List each line of the data that holds the string "video".

§ **Material for the task**:
★ ★ ★ ★ ★
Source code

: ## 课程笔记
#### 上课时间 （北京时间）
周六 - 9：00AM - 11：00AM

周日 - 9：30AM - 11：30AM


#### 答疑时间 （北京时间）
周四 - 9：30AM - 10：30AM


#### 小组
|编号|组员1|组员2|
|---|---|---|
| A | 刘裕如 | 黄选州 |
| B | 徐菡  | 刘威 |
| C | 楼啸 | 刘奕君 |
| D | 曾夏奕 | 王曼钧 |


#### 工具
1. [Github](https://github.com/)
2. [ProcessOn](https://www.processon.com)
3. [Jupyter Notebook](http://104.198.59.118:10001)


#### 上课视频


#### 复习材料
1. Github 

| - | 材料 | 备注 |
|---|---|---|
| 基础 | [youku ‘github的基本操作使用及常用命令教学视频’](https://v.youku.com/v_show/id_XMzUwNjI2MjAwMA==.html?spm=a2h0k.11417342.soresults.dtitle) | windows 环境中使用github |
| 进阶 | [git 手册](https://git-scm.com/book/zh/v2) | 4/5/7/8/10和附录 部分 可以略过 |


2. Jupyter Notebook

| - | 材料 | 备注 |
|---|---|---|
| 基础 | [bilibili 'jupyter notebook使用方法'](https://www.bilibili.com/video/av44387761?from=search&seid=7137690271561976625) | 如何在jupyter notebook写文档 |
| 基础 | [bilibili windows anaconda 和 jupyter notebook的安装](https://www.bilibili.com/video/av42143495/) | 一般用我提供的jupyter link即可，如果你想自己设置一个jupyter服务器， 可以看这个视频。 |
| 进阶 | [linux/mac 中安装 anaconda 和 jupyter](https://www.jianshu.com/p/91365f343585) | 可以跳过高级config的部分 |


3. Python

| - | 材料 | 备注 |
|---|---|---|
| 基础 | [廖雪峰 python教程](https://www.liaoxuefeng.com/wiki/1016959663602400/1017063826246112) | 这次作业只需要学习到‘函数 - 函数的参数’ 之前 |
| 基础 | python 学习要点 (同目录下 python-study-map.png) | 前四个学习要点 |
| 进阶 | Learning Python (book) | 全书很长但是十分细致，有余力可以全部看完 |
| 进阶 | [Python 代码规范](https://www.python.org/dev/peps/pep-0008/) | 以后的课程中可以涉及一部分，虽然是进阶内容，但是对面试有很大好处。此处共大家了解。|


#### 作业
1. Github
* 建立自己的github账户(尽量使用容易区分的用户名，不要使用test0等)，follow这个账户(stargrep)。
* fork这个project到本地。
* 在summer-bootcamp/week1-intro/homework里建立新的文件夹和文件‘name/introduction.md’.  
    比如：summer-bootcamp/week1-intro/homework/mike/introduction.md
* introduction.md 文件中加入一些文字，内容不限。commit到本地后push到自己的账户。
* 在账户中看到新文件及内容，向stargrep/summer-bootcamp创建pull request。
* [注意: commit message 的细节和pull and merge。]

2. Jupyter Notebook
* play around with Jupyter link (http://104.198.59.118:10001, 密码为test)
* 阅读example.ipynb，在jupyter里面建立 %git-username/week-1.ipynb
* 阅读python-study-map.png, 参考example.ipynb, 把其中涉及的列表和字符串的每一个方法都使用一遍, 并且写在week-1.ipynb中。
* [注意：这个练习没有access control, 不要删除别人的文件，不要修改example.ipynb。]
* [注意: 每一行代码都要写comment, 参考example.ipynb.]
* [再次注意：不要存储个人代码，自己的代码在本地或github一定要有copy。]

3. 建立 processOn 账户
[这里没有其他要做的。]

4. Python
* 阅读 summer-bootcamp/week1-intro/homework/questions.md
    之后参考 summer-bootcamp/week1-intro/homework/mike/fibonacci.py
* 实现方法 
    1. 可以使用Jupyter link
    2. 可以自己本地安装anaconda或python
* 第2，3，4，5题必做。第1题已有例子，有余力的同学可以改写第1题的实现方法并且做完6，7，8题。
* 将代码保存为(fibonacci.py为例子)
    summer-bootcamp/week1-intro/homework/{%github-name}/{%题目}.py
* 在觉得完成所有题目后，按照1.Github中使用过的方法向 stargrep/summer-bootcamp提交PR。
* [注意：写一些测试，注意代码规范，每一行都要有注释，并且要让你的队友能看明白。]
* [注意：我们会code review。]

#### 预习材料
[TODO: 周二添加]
★ ★ ★ ★ ★
§ **Task result**:
| 基础 | [bilibili 'jupyter notebook使用方法'](https://www.bilibili.com/video/av44387761?from=search&seid=7137690271561976625) | 如何在jupyter notebook写文档 |
| 基础 | [bilibili windows anaconda 和 jupyter notebook的安装](https://www.bilibili.com/video/av42143495/) | 一般用我提供的jupyter link即可，如果你想自己设置一个jupyter服务器， 可以看这个视频。 |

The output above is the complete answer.